Now, if the game updates, this script will still function so long as I have an IDA database for engine.dll open with CGameClient::ProcessSignonStateMsg named inside of it. The named symbols can be ported over between engine updates using BinDiff automagically, making it easy to automatically port offsets as the game updates!

All in all, my experience with Frida was awesome and its extensibility was wonderful. I plan to use Frida for all sorts of exploitation and VR activities to follow, and will continue to use it with any more Source adventures in the foreseeable future. I encourage readers with backgrounds with pwntools and CTFing to consider trying out Frida against desktop binaries.

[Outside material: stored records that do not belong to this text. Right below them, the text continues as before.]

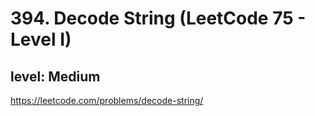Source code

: # 394. Decode String (LeetCode 75 - Level I)
## level: Medium

https://leetcode.com/problems/decode-string/
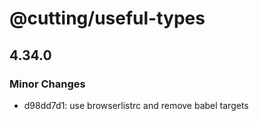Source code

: # @cutting/useful-types

## 4.34.0

### Minor Changes

- d98dd7d1: use browserlistrc and remove babel targets
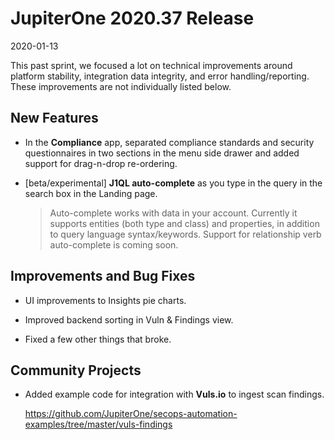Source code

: # JupiterOne 2020.37 Release

2020-01-13

This past sprint, we focused a lot on technical improvements around platform
stability, integration data integrity, and error handling/reporting. These
improvements are not individually listed below.

## New Features

- In the **Compliance** app, separated compliance standards and security
  questionnaires in two sections in the menu side drawer and added support for
  drag-n-drop re-ordering.

- [beta/experimental] **J1QL auto-complete** as you type in the query in the
  search box in the Landing page.
  
  > Auto-complete works with data in your account. Currently it supports
  entities (both type and class) and properties, in addition to query language
  syntax/keywords. Support for relationship verb auto-complete is coming soon.

## Improvements and Bug Fixes

- UI improvements to Insights pie charts.

- Improved backend sorting in Vuln & Findings view.

- Fixed a few other things that broke.

## Community Projects

- Added example code for integration with **Vuls.io** to ingest scan findings.

  <https://github.com/JupiterOne/secops-automation-examples/tree/master/vuls-findings>
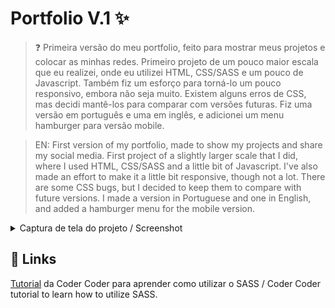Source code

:# Portfolio V.1 ✨

> ❓ Primeira versão do meu portfolio, feito para mostrar meus projetos e colocar as minhas redes. Primeiro projeto de um pouco maior escala que eu realizei, onde eu utilizei HTML, CSS/SASS e um pouco de Javascript. Também fiz um esforço para torná-lo um pouco responsivo, embora não seja muito. Existem alguns erros de CSS, mas decidi mantê-los para comparar com versões futuras. Fiz uma versão em português e uma em inglês, e adicionei um menu hamburger para versão mobile.

> EN: First version of my portfolio, made to show my projects and share my social media. First project of a slightly larger scale that I did, where I used HTML, CSS/SASS and a little bit of Javascript. I've also made an effort to make it a little bit responsive, though not a lot. There are some CSS bugs, but I decided to keep them to compare with future versions. I made a version in Portuguese and one in English, and added a hamburger menu for the mobile version.

<details>
    <summary>Captura de tela do projeto / Screenshot</summary>
    <img src="https://i.ibb.co/56Pg8t4/image.png">
</details>

## 📎 Links

<a href="https://youtu.be/jfMHA8SqUL4">Tutorial</a> da Coder Coder para aprender como utilizar o SASS / Coder Coder tutorial to learn how to utilize SASS.
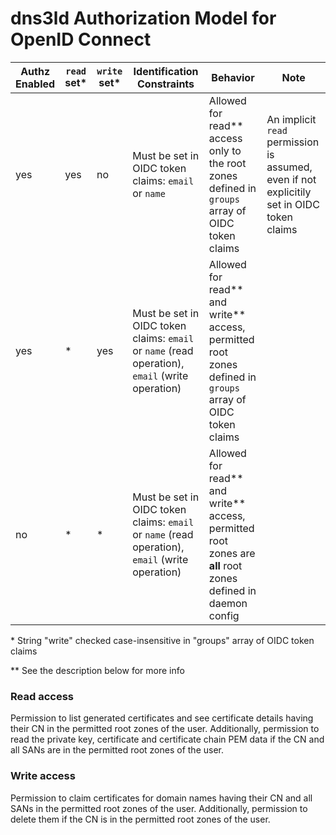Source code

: # dns3ld Authorization Model for OpenID Connect


| Authz Enabled | `read` set* | `write` set* | Identification Constraints | Behavior | Note |
|---|---|---|---|---|---|
| yes  | yes | no | Must be set in OIDC token claims: `email` or `name`  | Allowed for read** access only to the root zones defined in `groups` array of OIDC token claims | An implicit `read` permission is assumed, even if not explicitily set in OIDC token claims |
| yes  | * | yes | Must be set in OIDC token claims: `email` or `name` (read operation), `email` (write operation) | Allowed for read** and write** access, permitted root zones defined in `groups` array of OIDC token claims  |   |
| no | * | * | Must be set in OIDC token claims: `email` or `name` (read operation), `email` (write operation) | Allowed for read** and write** access, permitted root zones are **all** root zones defined in daemon config | |


\* String "write" checked case-insensitive in "groups" array of OIDC token claims

** See the description below for more info

### Read access
Permission to list generated certificates and see certificate details having their CN in the permitted root zones of the user. Additionally, permission to read the private key, certificate and certificate chain PEM data if the CN and all SANs are in the permitted root zones of the user.

### Write access
Permission to claim certificates for domain names having their CN and all SANs in the permitted root zones of the user. Additionally, permission to delete them if the CN is in the permitted root zones of the user.
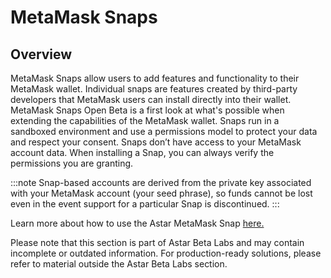 # MetaMask Snaps

## Overview

MetaMask Snaps allow users to add features and functionality to their MetaMask wallet. Individual snaps are features created by third-party developers that MetaMask users can install directly into their wallet. MetaMask Snaps Open Beta is a first look at what's possible when extending the capabilities of the MetaMask wallet. Snaps run in a sandboxed environment and use a permissions model to protect your data and respect your consent. Snaps don’t have access to your MetaMask account data. When installing a Snap, you can always verify the permissions you are granting.

:::note
Snap-based accounts are derived from the private key associated with your MetaMask account (your seed phrase), so funds cannot be lost even in the event support for a particular Snap is discontinued.
:::

Learn more about how to use the Astar MetaMask Snap [here.](https://docs.astar.network/docs/use/manage-wallets/wallet-providers/metamask-astar-snap/)

Please note that this section is part of Astar Beta Labs and may contain incomplete or outdated information. For production-ready solutions, please refer to material outside the Astar Beta Labs section.
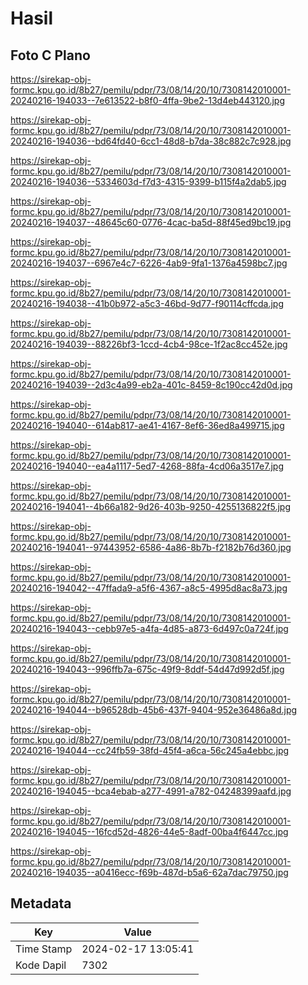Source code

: # Hasil

## Foto C Plano

https://sirekap-obj-formc.kpu.go.id/8b27/pemilu/pdpr/73/08/14/20/10/7308142010001-20240216-194033--7e613522-b8f0-4ffa-9be2-13d4eb443120.jpg

https://sirekap-obj-formc.kpu.go.id/8b27/pemilu/pdpr/73/08/14/20/10/7308142010001-20240216-194036--bd64fd40-6cc1-48d8-b7da-38c882c7c928.jpg

https://sirekap-obj-formc.kpu.go.id/8b27/pemilu/pdpr/73/08/14/20/10/7308142010001-20240216-194036--5334603d-f7d3-4315-9399-b115f4a2dab5.jpg

https://sirekap-obj-formc.kpu.go.id/8b27/pemilu/pdpr/73/08/14/20/10/7308142010001-20240216-194037--48645c60-0776-4cac-ba5d-88f45ed9bc19.jpg

https://sirekap-obj-formc.kpu.go.id/8b27/pemilu/pdpr/73/08/14/20/10/7308142010001-20240216-194037--6967e4c7-6226-4ab9-9fa1-1376a4598bc7.jpg

https://sirekap-obj-formc.kpu.go.id/8b27/pemilu/pdpr/73/08/14/20/10/7308142010001-20240216-194038--41b0b972-a5c3-46bd-9d77-f90114cffcda.jpg

https://sirekap-obj-formc.kpu.go.id/8b27/pemilu/pdpr/73/08/14/20/10/7308142010001-20240216-194039--88226bf3-1ccd-4cb4-98ce-1f2ac8cc452e.jpg

https://sirekap-obj-formc.kpu.go.id/8b27/pemilu/pdpr/73/08/14/20/10/7308142010001-20240216-194039--2d3c4a99-eb2a-401c-8459-8c190cc42d0d.jpg

https://sirekap-obj-formc.kpu.go.id/8b27/pemilu/pdpr/73/08/14/20/10/7308142010001-20240216-194040--614ab817-ae41-4167-8ef6-36ed8a499715.jpg

https://sirekap-obj-formc.kpu.go.id/8b27/pemilu/pdpr/73/08/14/20/10/7308142010001-20240216-194040--ea4a1117-5ed7-4268-88fa-4cd06a3517e7.jpg

https://sirekap-obj-formc.kpu.go.id/8b27/pemilu/pdpr/73/08/14/20/10/7308142010001-20240216-194041--4b66a182-9d26-403b-9250-4255136822f5.jpg

https://sirekap-obj-formc.kpu.go.id/8b27/pemilu/pdpr/73/08/14/20/10/7308142010001-20240216-194041--97443952-6586-4a86-8b7b-f2182b76d360.jpg

https://sirekap-obj-formc.kpu.go.id/8b27/pemilu/pdpr/73/08/14/20/10/7308142010001-20240216-194042--47ffada9-a5f6-4367-a8c5-4995d8ac8a73.jpg

https://sirekap-obj-formc.kpu.go.id/8b27/pemilu/pdpr/73/08/14/20/10/7308142010001-20240216-194043--cebb97e5-a4fa-4d85-a873-6d497c0a724f.jpg

https://sirekap-obj-formc.kpu.go.id/8b27/pemilu/pdpr/73/08/14/20/10/7308142010001-20240216-194043--996ffb7a-675c-49f9-8ddf-54d47d992d5f.jpg

https://sirekap-obj-formc.kpu.go.id/8b27/pemilu/pdpr/73/08/14/20/10/7308142010001-20240216-194044--b96528db-45b6-437f-9404-952e36486a8d.jpg

https://sirekap-obj-formc.kpu.go.id/8b27/pemilu/pdpr/73/08/14/20/10/7308142010001-20240216-194044--cc24fb59-38fd-45f4-a6ca-56c245a4ebbc.jpg

https://sirekap-obj-formc.kpu.go.id/8b27/pemilu/pdpr/73/08/14/20/10/7308142010001-20240216-194045--bca4ebab-a277-4991-a782-04248399aafd.jpg

https://sirekap-obj-formc.kpu.go.id/8b27/pemilu/pdpr/73/08/14/20/10/7308142010001-20240216-194045--16fcd52d-4826-44e5-8adf-00ba4f6447cc.jpg

https://sirekap-obj-formc.kpu.go.id/8b27/pemilu/pdpr/73/08/14/20/10/7308142010001-20240216-194035--a0416ecc-f69b-487d-b5a6-62a7dac79750.jpg


## Metadata

| Key        | Value               |
| ---------- | ------------------- |
| Time Stamp | 2024-02-17 13:05:41 |
| Kode Dapil | 7302                |



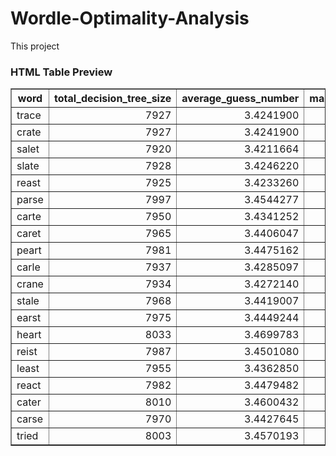 # Wordle-Optimality-Analysis

This project 

<div class="row"><div class="col-md-12"><div class="panel panel-success"><div class="panel-heading "><h3 class="panel-title">HTML Table Preview</h3></div>
<table border=1 class="table table-striped table-bordered table-hover table-condensed">
<thead><tr><th title="Field #1">word</th>
<th title="Field #2">total_decision_tree_size</th>
<th title="Field #3">average_guess_number</th>
<th title="Field #4">maximum_guesses</th>
</tr></thead>
<tbody><tr><td>trace</td>
<td align="right">7927</td>
<td align="right">3.4241900</td>
<td align="right">5</td>
</tr>
<tr><td>crate</td>
<td align="right">7927</td>
<td align="right">3.4241900</td>
<td align="right">5</td>
</tr>
<tr><td>salet</td>
<td align="right">7920</td>
<td align="right">3.4211664</td>
<td align="right">5</td>
</tr>
<tr><td>slate</td>
<td align="right">7928</td>
<td align="right">3.4246220</td>
<td align="right">6</td>
</tr>
<tr><td>reast</td>
<td align="right">7925</td>
<td align="right">3.4233260</td>
<td align="right">5</td>
</tr>
<tr><td>parse</td>
<td align="right">7997</td>
<td align="right">3.4544277</td>
<td align="right">6</td>
</tr>
<tr><td>carte</td>
<td align="right">7950</td>
<td align="right">3.4341252</td>
<td align="right">6</td>
</tr>
<tr><td>caret</td>
<td align="right">7965</td>
<td align="right">3.4406047</td>
<td align="right">5</td>
</tr>
<tr><td>peart</td>
<td align="right">7981</td>
<td align="right">3.4475162</td>
<td align="right">6</td>
</tr>
<tr><td>carle</td>
<td align="right">7937</td>
<td align="right">3.4285097</td>
<td align="right">6</td>
</tr>
<tr><td>crane</td>
<td align="right">7934</td>
<td align="right">3.4272140</td>
<td align="right">6</td>
</tr>
<tr><td>stale</td>
<td align="right">7968</td>
<td align="right">3.4419007</td>
<td align="right">6</td>
</tr>
<tr><td>earst</td>
<td align="right">7975</td>
<td align="right">3.4449244</td>
<td align="right">6</td>
</tr>
<tr><td>heart</td>
<td align="right">8033</td>
<td align="right">3.4699783</td>
<td align="right">6</td>
</tr>
<tr><td>reist</td>
<td align="right">7987</td>
<td align="right">3.4501080</td>
<td align="right">6</td>
</tr>
<tr><td>least</td>
<td align="right">7955</td>
<td align="right">3.4362850</td>
<td align="right">6</td>
</tr>
<tr><td>react</td>
<td align="right">7982</td>
<td align="right">3.4479482</td>
<td align="right">5</td>
</tr>
<tr><td>cater</td>
<td align="right">8010</td>
<td align="right">3.4600432</td>
<td align="right">5</td>
</tr>
<tr><td>carse</td>
<td align="right">7970</td>
<td align="right">3.4427645</td>
<td align="right">6</td>
</tr>
<tr><td>tried</td>
<td align="right">8003</td>
<td align="right">3.4570193</td>
<td align="right">5</td>
</tr>
</tbody></table>
</div></div></div>
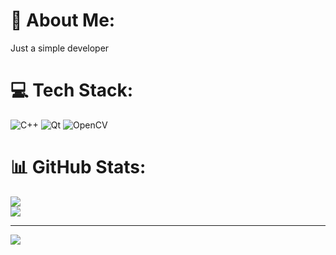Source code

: # 💫 About Me:
Just a simple developer

# 💻 Tech Stack:
![C++](https://img.shields.io/badge/c++-%2300599C.svg?style=for-the-badge&logo=c%2B%2B&logoColor=white) ![Qt](https://img.shields.io/badge/Qt-%23217346.svg?style=for-the-badge&logo=Qt&logoColor=white) ![OpenCV](https://img.shields.io/badge/opencv-%23white.svg?style=for-the-badge&logo=opencv&logoColor=white)
# 📊 GitHub Stats:
![](https://github-readme-stats.vercel.app/api?username=Ali-SZ&theme=catppuccin_mocha&hide_border=false&include_all_commits=false&count_private=false)<br/>
![](https://github-readme-stats.vercel.app/api/top-langs/?username=Ali-SZ&theme=catppuccin_mocha&hide_border=false&include_all_commits=false&count_private=false&layout=compact)

---
[![](https://visitcount.itsvg.in/api?id=Ali-SZ&icon=5&color=0)](https://visitcount.itsvg.in)

<!-- Proudly created with GPRM ( https://gprm.itsvg.in ) -->
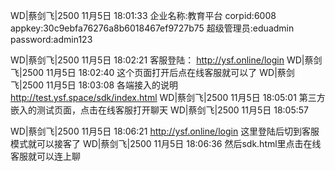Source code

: WD|蔡剑飞|2500  11月5日 18:01:33
企业名称:教育平台
corpid:6008
appkey:30c9ebfa76276a8b6018467ef9727b75
超级管理员:eduadmin
password:admin123

WD|蔡剑飞|2500  11月5日 18:02:21
客服登陆： http://ysf.online/login
WD|蔡剑飞|2500  11月5日 18:02:40
这个页面打开后点在线客服就可以了
WD|蔡剑飞|2500  11月5日 18:03:08
各端接入的说明
http://test.ysf.space/sdk/index.html
WD|蔡剑飞|2500  11月5日 18:05:01
第三方嵌入的测试页面，点击在线客服打开聊天
WD|蔡剑飞|2500  11月5日 18:05:57

WD|蔡剑飞|2500  11月5日 18:06:21
http://ysf.online/login 这里登陆后切到客服模式就可以接客了
WD|蔡剑飞|2500  11月5日 18:06:36
然后sdk.html里点击在线客服就可以连上聊
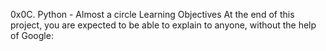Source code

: 0x0C. Python - Almost a circle
Learning Objectives
At the end of this project, you are expected to be able to explain to anyone, without the help of Google:
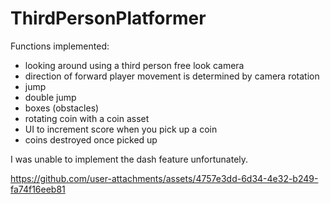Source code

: # ThirdPersonPlatformer
 
Functions implemented:
- looking around using a third person free look camera
- direction of forward player movement is determined by camera rotation
- jump
- double jump
- boxes (obstacles)
- rotating coin with a coin asset
- UI to increment score when you pick up a coin
- coins destroyed once picked up

I was unable to implement the dash feature unfortunately.

https://github.com/user-attachments/assets/4757e3dd-6d34-4e32-b249-fa74f16eeb81

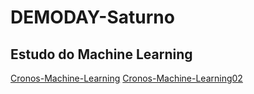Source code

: # DEMODAY-Saturno

## Estudo do Machine Learning
[Cronos-Machine-Learning](https://github.com/Gustavo-Inacio/DEMODAY-Saturno/blob/main/Cronos%20Machine%20Learning.ipynb)
[Cronos-Machine-Learning02](https://github.com/Gustavo-Inacio/DEMODAY-Saturno/blob/main/estudo%20de%20machine%20learning%2002.ipynb)
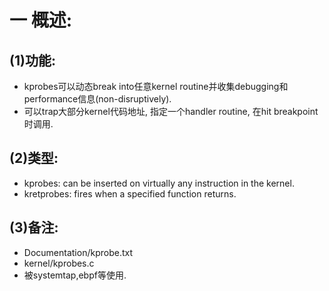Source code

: # 一 概述:
## (1)功能:
- kprobes可以动态break into任意kernel routine并收集debugging和performance信息(non-disruptively).
- 可以trap大部分kernel代码地址, 指定一个handler routine, 在hit breakpoint时调用.

## (2)类型:
- kprobes: can be inserted on virtually any instruction in the kernel.
- kretprobes: fires when a specified function returns.

## (3)备注:
- Documentation/kprobe.txt
- kernel/kprobes.c
- 被systemtap,ebpf等使用.
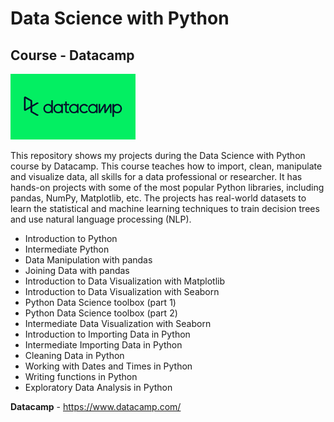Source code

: # Data Science with Python
## Course - Datacamp

<img src="https://github.com/raquelcolares/data-science-with-python_Datacamp/blob/main/datacamp%20logo.png" width="200">

This repository shows my projects during the Data Science with Python course by Datacamp.
This course teaches how to import, clean, manipulate and visualize data, all skills for a data professional or researcher. It has hands-on projects with some of the most popular Python libraries, including pandas, NumPy, Matplotlib, etc. The projects has real-world datasets to learn the statistical and machine learning techniques to train decision trees and use natural language processing (NLP).

* Introduction to Python
* Intermediate Python
* Data Manipulation with pandas
* Joining Data with pandas
* Introduction to Data Visualization with Matplotlib
* Introduction to Data Visualization with Seaborn
* Python Data Science toolbox (part 1)
* Python Data Science toolbox (part 2)
* Intermediate Data Visualization with Seaborn
* Introduction to Importing Data in Python
* Intermediate Importing Data in Python
* Cleaning Data in Python
* Working with Dates and Times in Python
* Writing functions in Python
* Exploratory Data Analysis in Python




**Datacamp** - https://www.datacamp.com/


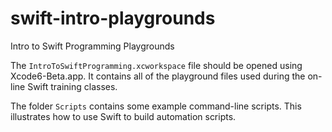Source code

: # swift-intro-playgrounds

Intro to Swift Programming Playgrounds

The `IntroToSwiftProgramming.xcworkspace` file should be opened using Xcode6-Beta.app.  It contains all of the playground files used during the on-line Swift training classes.

The folder `Scripts` contains some example command-line scripts. This illustrates how to use Swift to build automation scripts.

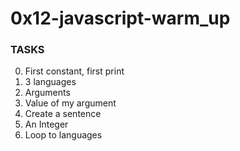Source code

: # 0x12-javascript-warm_up


### TASKS
0. First constant, first print
1. 3 languages
2. Arguments
3. Value of my argument
4. Create a sentence
5. An Integer
6. Loop to languages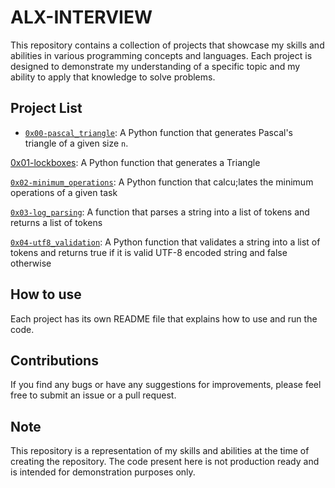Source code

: # ALX-INTERVIEW

This repository contains a collection of projects that showcase my skills and abilities in various programming concepts and languages. Each project is designed to demonstrate my understanding of a specific topic and my ability to apply that knowledge to solve problems.

## Project List
- [`0x00-pascal_triangle`](0x00-pascal_triangle): A Python function that generates Pascal's triangle of a given size `n`.


[0x01-lockboxes](0x01-lockboxes): A Python function that generates a Triangle


[`0x02-minimum_operations`](0x02-minimum_operations): A Python function that calcu;lates the minimum operations of a given task

[`0x03-log_parsing`](0x03-log_parsing): A function that parses a string into a list of tokens and returns a list of tokens


[`0x04-utf8_validation`](0x04-utf8_validation): A Python function that validates a string into a list of tokens and returns true if it is valid UTF-8 encoded string and false otherwise

<!-- - `0x01-rotate_image`: A Python function that rotates a given image by 90 degrees.
- `0x02-linked_list`: A Python implementation of a singly linked list data structure.
- `0x03-graph_algorithms`: Python implementation of various graph algorithms such as Breadth First Search and Depth First Search.
- `0x04-dynamic_programming`: Python implementations of various dynamic programming algorithms such as Longest Common Subsequence and knapsack problem. -->

## How to use
Each project has its own README file that explains how to use and run the code.

## Contributions
If you find any bugs or have any suggestions for improvements, please feel free to submit an issue or a pull request.

## Note
This repository is a representation of my skills and abilities at the time of creating the repository. The code present here is not production ready and is intended for demonstration purposes only.
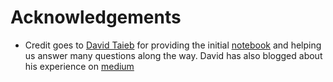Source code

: # Acknowledgements

* Credit goes to [David Taieb](https://github.com/DTAIEB) for providing the initial [notebook](https://github.com/ibm-cds-labs/spark.samples/blob/master/streaming-twitter/notebook/Twitter%20%2B%20Watson%20Tone%20Analyzer%20Part%202.ipynb) and helping us answer many questions along the way. David has also blogged about his experience on [medium](https://medium.com/ibm-watson-data-lab/real-time-sentiment-analysis-of-twitter-hashtags-with-spark-7ee6ca5c1585)
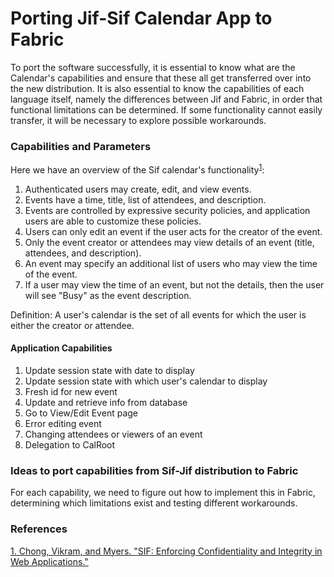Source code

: # Porting Jif-Sif Calendar App to Fabric

To port the software successfully, it is essential to know what are the Calendar's capabilities and ensure that these all get transferred over into the new distribution. It is also essential to know the capabilities of each language itself, namely the differences between Jif and Fabric, in order that functional limitations can be determined. If some functionality cannot easily transfer, it will be necessary to explore possible workarounds.

### Capabilities and Parameters
Here we have an overview of the Sif calendar's functionality<sup>[1](https://www.cs.cornell.edu/andru/papers/sif.pdf)</sup>:

  1. Authenticated users may create, edit, and view events.
  2. Events have a time, title, list of attendees, and description.
  3. Events are controlled by expressive security policies, and application users are able to customize these policies.
  4. Users can only edit an event if the user acts for the creator of the event.
  5. Only the event creator or attendees may view details of an event (title, attendees, and description).
  6. An event may specify an additional list of users who may view the time of the event.
  7. If a user may view the time of an event, but not the details, then the user will see "Busy" as the event description.
  
Definition: A user's calendar is the set of all events for which the user is either the creator or attendee. 

#### Application Capabilities

  1. Update session state with date to display
  2. Update session state with which user's calendar to display
  3. Fresh id for new event
  4. Update and retrieve info from database
  5. Go to View/Edit Event page
  6. Error editing event
  7. Changing attendees or viewers of an event
  8. Delegation to CalRoot

### Ideas to port capabilities from Sif-Jif distribution to Fabric
For each capability, we need to figure out how to implement this in Fabric, determining which limitations exist and testing different workarounds.

### References
[1. Chong, Vikram, and Myers. "SIF: Enforcing Confidentiality and Integrity in Web Applications."](https://www.cs.cornell.edu/andru/papers/sif.pdf)
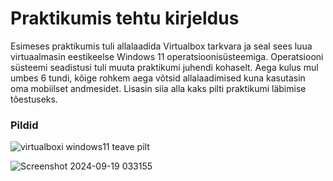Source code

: # Praktikumis tehtu kirjeldus
Esimeses praktikumis tuli allalaadida Virtualbox tarkvara ja seal sees luua virtuaalmasin eestikeelse Windows 11 operatsioonisüsteemiga. Operatsiooni süsteemi seadistusi tuli muuta praktikumi juhendi kohaselt. Aega kulus mul umbes 6 tundi, kõige rohkem aega võtsid allalaadimised kuna kasutasin oma mobiilset andmesidet. Lisasin siia alla kaks pilti praktikumi läbimise tõestuseks.  

### Pildid
![virtualboxi windows11 teave pilt](https://github.com/user-attachments/assets/ebfb91c4-5a67-41ba-a465-d95531f5ddc8)

![Screenshot 2024-09-19 033155](https://github.com/user-attachments/assets/3b98ad6f-4289-4883-838c-220b7c5d5753)

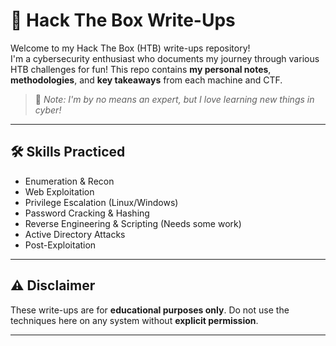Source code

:# 🧠 Hack The Box Write-Ups

Welcome to my Hack The Box (HTB) write-ups repository!  
I'm a cybersecurity enthusiast who documents my journey through various HTB challenges for fun! This repo contains **my personal notes**, **methodologies**, and **key takeaways** from each machine and CTF.

> 📌 *Note: I'm by no means an expert, but I love learning new things in cyber!*

---

## 🛠️ Skills Practiced
- Enumeration & Recon
- Web Exploitation
- Privilege Escalation (Linux/Windows)
- Password Cracking & Hashing
- Reverse Engineering & Scripting (Needs some work)
- Active Directory Attacks
- Post-Exploitation

---

## ⚠️ Disclaimer

These write-ups are for **educational purposes only**. Do not use the techniques here on any system without **explicit permission**.

---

I gained a lot from learning it, and I feel like the desktop reversing/VR/exploitation community should really look to adopt it as much as the mobile community has!

Okay, enough about Frida. Talk about Source bugs!

There’s a lot of bugs in Source. It’s a very buggy engine. But not all bugs are made equal, and only some bugs are worth attempting to chain together. The easy type of bug to exploit in the engine is the basic stack-based buffer overflow. If you read my last blog post, you saw that Source typically compiles without any stack protections against buffer overflows. Therefore, it’s trivial to gain control of the instruction pointer and begin ROP-ing for as long as you have a silly string bug affecting the stack.

In CS:GO, the classic method of exploiting these type of bugs is to exploit some buffer overflow, build a ROP using the module xinput.dll which has ASLR marked as disabled, and execute shellcode on that alone. In Windows, DLLs can essentially mark themselves as not being subject to ASLR. Typically you will only find these on DLLs compiled with ancient versions of the MSVC compiler toolchain, which I believe is the case with xinput.dll. This doesn’t mean that the module cannot be relocated to a new address. In fact, xinput.dll can actually be relocated to other addresses just fine, and sometimes can be found at different addresses depending on if another module’s load conflicts with the address xinput.dll asks to be loaded at. Basically this means that, due to the way xinput.dll asks to be loaded, the system will choose not to randomize its base address, making it inherently defeat ASLR as you always know generally where xinput.dll is going to be found in your victim’s memory. You can write one static ROP chain and use it unmodified on every client you wish to exploit.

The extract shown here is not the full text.